Every line in the entries that holds "passed" should be identified and copied.

§

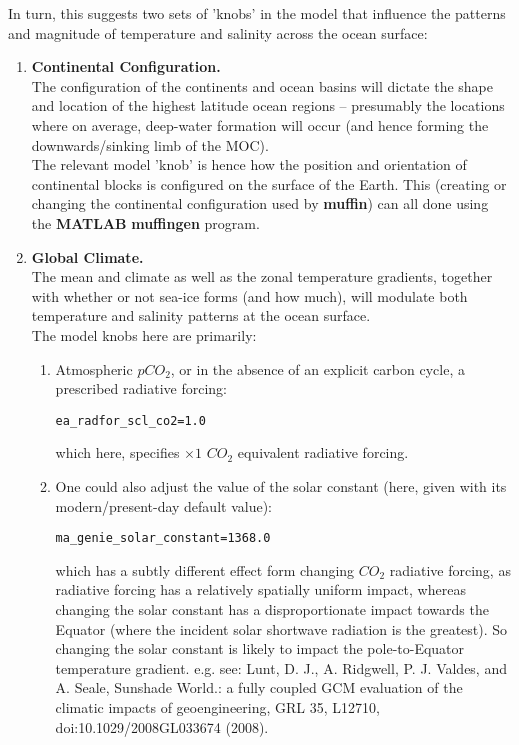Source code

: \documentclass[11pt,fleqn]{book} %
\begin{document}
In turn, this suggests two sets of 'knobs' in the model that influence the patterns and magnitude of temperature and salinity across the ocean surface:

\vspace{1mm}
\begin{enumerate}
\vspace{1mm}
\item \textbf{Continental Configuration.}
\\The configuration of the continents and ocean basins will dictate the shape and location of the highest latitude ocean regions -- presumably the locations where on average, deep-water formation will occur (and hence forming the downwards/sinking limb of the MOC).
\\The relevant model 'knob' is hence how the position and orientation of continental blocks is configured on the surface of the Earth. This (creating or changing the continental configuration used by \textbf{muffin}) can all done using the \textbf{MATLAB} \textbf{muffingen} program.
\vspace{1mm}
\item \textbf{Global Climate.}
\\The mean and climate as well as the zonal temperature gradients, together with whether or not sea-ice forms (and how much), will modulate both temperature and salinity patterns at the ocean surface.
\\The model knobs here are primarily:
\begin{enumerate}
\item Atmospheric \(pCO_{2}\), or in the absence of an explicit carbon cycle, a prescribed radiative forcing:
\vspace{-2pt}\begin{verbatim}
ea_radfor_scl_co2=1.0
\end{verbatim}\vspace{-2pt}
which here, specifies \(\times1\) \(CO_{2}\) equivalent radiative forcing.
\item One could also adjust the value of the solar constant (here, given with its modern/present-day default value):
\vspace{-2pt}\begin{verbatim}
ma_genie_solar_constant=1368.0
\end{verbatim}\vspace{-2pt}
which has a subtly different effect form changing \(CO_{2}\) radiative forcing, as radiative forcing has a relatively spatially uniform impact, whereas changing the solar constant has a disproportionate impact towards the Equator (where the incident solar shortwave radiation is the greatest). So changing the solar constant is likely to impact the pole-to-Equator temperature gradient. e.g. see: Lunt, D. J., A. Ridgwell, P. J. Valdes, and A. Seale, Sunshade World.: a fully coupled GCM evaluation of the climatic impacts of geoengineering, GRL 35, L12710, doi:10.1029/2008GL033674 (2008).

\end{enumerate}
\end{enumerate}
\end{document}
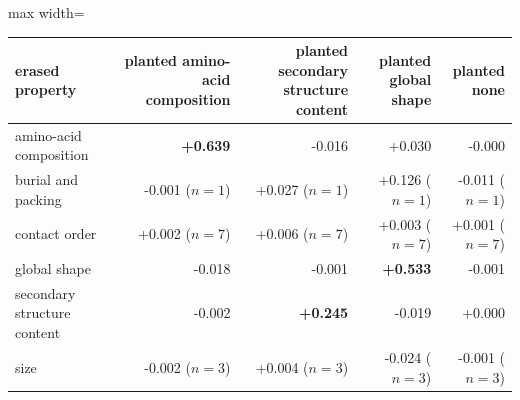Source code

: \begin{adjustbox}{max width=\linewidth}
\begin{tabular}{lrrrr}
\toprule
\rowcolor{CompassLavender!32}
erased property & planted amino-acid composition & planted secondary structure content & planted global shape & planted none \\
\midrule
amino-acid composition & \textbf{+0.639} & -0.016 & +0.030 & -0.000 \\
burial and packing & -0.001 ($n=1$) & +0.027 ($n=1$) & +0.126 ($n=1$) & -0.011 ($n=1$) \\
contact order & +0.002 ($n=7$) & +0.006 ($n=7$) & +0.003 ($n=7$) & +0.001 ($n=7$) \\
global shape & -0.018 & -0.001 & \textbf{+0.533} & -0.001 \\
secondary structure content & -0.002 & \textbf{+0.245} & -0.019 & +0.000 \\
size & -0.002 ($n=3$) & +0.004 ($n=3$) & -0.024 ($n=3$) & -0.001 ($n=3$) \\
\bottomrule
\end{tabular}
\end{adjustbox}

§

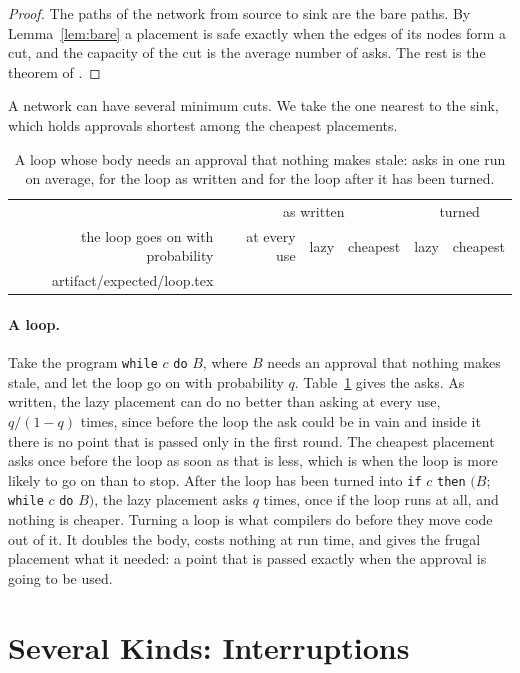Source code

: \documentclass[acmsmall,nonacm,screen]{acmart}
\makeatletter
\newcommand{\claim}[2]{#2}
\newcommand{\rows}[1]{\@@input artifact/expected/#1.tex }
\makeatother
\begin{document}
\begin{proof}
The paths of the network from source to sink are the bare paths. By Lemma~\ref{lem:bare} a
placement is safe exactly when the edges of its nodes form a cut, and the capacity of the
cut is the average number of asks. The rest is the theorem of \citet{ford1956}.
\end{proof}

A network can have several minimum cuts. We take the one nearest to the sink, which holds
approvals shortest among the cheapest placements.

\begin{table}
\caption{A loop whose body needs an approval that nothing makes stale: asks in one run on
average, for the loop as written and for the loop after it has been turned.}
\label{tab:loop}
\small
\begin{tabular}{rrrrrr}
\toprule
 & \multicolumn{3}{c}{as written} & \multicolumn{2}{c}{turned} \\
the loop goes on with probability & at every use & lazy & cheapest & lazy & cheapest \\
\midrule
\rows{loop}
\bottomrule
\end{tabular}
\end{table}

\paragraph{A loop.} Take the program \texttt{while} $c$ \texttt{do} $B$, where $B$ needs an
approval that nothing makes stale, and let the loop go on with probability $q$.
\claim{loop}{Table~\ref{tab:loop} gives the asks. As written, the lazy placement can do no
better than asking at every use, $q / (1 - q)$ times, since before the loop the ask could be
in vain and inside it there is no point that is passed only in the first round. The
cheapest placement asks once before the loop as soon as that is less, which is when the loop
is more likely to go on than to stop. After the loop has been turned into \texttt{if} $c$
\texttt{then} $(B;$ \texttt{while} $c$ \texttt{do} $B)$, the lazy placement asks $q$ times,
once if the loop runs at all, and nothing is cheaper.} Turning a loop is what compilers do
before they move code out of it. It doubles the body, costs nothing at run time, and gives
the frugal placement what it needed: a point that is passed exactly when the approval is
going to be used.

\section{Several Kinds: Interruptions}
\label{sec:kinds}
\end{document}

§

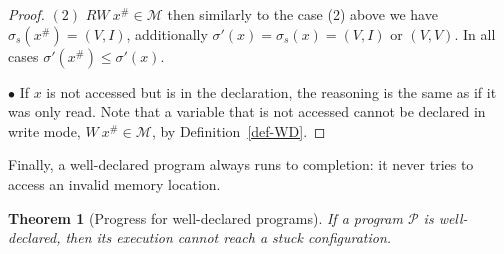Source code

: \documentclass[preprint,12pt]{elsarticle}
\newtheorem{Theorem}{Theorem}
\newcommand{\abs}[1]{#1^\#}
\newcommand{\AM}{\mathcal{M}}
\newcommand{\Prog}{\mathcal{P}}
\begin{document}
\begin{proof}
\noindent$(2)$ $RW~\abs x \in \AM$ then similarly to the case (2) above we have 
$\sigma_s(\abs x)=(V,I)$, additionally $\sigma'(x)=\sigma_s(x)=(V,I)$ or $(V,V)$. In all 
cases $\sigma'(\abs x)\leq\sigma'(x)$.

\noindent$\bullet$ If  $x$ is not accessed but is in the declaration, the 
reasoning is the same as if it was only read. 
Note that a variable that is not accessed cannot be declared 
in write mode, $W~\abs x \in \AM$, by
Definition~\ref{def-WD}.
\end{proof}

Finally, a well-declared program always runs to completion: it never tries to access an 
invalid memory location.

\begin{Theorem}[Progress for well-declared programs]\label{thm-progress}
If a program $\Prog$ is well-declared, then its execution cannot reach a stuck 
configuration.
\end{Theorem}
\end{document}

§

TASK OUTPUT
in vain and inside it there is no point that is passed only in the first round. The
the frugal placement what it needed: a point that is passed exactly when the approval is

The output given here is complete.